DELİLLERİN DEĞERLENDİRİLMESİ VE GEREKÇE:
Haksız fiil, 6098 sayılı Türk Borçlar Kanunu’nun 49 maddesinde; ”Kusurlu ve hukuka aykırı bir fiille başkasına zarar veren, bu zararı gidermekle yükümlüdür. Zarar verici fiili yasaklayan bir hukuk kuralı bulunmasa bile, ahlaka aykırı bir fiille başkasına kasten zarar veren de, bu zararı gidermekle yükümlüdür.” şeklinde düzenlenmiştir. Aynı Kanun’un 50. maddesinde ise ”Zarar gören, zararını ve zarar verenin kusurunu ispat yükü altındadır.
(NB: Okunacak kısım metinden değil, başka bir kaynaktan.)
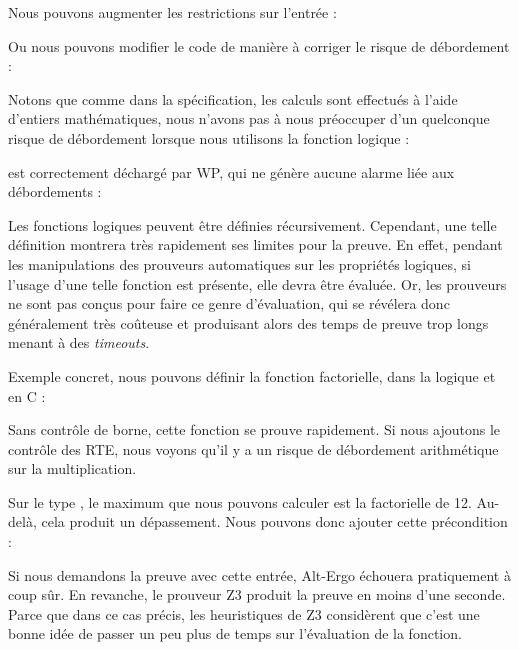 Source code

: Nous pouvons augmenter les restrictions sur l'entrée :




Ou nous pouvons modifier le code de manière à corriger le risque
de débordement :




Notons que comme dans la spécification, les calculs sont effectués à l'aide
d'entiers mathématiques, nous n'avons pas à nous préoccuper d'un quelconque
risque de débordement lorsque nous utilisons la fonction logique  :




est correctement déchargé par WP, qui ne génère aucune alarme liée aux
débordements :






Les fonctions logiques peuvent être définies récursivement. Cependant, une telle
définition montrera très rapidement ses limites pour la preuve. En effet,
pendant les manipulations des prouveurs automatiques sur les propriétés
logiques, si l'usage d'une telle fonction est présente, elle devra être évaluée.
Or, les prouveurs ne sont pas conçus pour faire ce genre d'évaluation, qui se
révélera donc généralement très coûteuse et produisant alors des temps de preuve
trop longs menant à des \textit{timeouts}.



Exemple concret, nous pouvons définir la fonction factorielle, dans la logique
et en C :






Sans contrôle de borne, cette fonction se prouve rapidement. Si nous ajoutons
le contrôle des RTE, nous voyons qu'il y a un risque de débordement
arithmétique sur la multiplication.



Sur le type , le maximum que nous pouvons calculer est la factorielle de
12. Au-delà, cela produit un dépassement. Nous pouvons donc ajouter cette
précondition :






Si nous demandons la preuve avec cette entrée, Alt-Ergo échouera pratiquement à
coup sûr. En revanche, le prouveur Z3 produit la preuve en moins d'une seconde.
Parce que dans ce cas précis, les heuristiques de Z3 considèrent que c'est une
bonne idée de passer un peu plus de temps sur l'évaluation de la fonction.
Uğranılan zararın miktarı tam olarak ispat edilemiyorsa hâkim, olayların olağan akışını ve zarar görenin aldığı önlemleri göz önünde tutarak, zararın miktarını hakkaniyete uygun olarak belirler.” hükmü yer almaktadır.
Haksız fiil öğretide hukuka aykırı zarar verici fiil olarak tanımlanmakta ve unsurları; eylem, hukuka aykırılık, zarar, kusur ve illiyet bağı olarak belirlenmektedir. Buna göre haksız fiilden bahsedebilmek için hukuka aykırı bir eylem bulunmalı, bu eylemden bir zararın doğması zararlandırıcı eylemde bulunan kişinin kusurlu bulunması ve zarar ile kusur arasında illiyet bağının olması gerekmektedir.
Bu beş unsurun varlığı halinde zarar veren kişi eylemden dolayı zarara uğrayan kişi ya da kişileri maddi ve manevi zararlarını karşılamak durumundadır. Türk Medeni Kanunu’nun 6.maddesine göre haksız fiilin unsurlarını ispat etme yükü davacıdadır. Davacı zararı haksız eylemi ve zarar ile haksız eylem arasındaki illiyet bağını ispat etmek durumundadır.
Hakim, kusurlu veya hukuka aykırı bir fiili ile başkasına zarar verenin kusur durumunu, zararın ağırlını ve oluşan durumun özelliklerini gözeterek uygun ve hakkaniyete uygun bir tazminat belirler.
Haksız fiiller meydana geldikleri anda hukuki sonuç doğurur ve zarara neden olanların zararı tazmin borcu haksız fiil tarihinde ortaya çıkar. Haksız fiilin unsuru olan zarar, zarar görenin malvarlığında rızası dışında meydana gelen azalma ile zarar verici fiil olmasa idi bulunacağı durum arasındaki farktır ve zarar haksız fiilin meydana gelmesi ile gerçekleşmiş sayılır. Zarar verenin ve diğer sorumluların zararı tazmin yükümlülüğü herhangi bir ihbara ve ihtara gerek kalmaksızın olay tarihinde doğar. Haksız fiile bağlanan hukuki sonuçlar haksız fiil tarihi esas alınarak belirlenir ve bu nedenle haksız fiillerde olay tarihinde yürürlükte bulunan hukuk kuralları uygulanır. Başka bir deyişle zararın belirlenmesinde olay tarihinde yürürlükte bulunan mevzuat hükümlerinin dikkate alınması gerekmektedir.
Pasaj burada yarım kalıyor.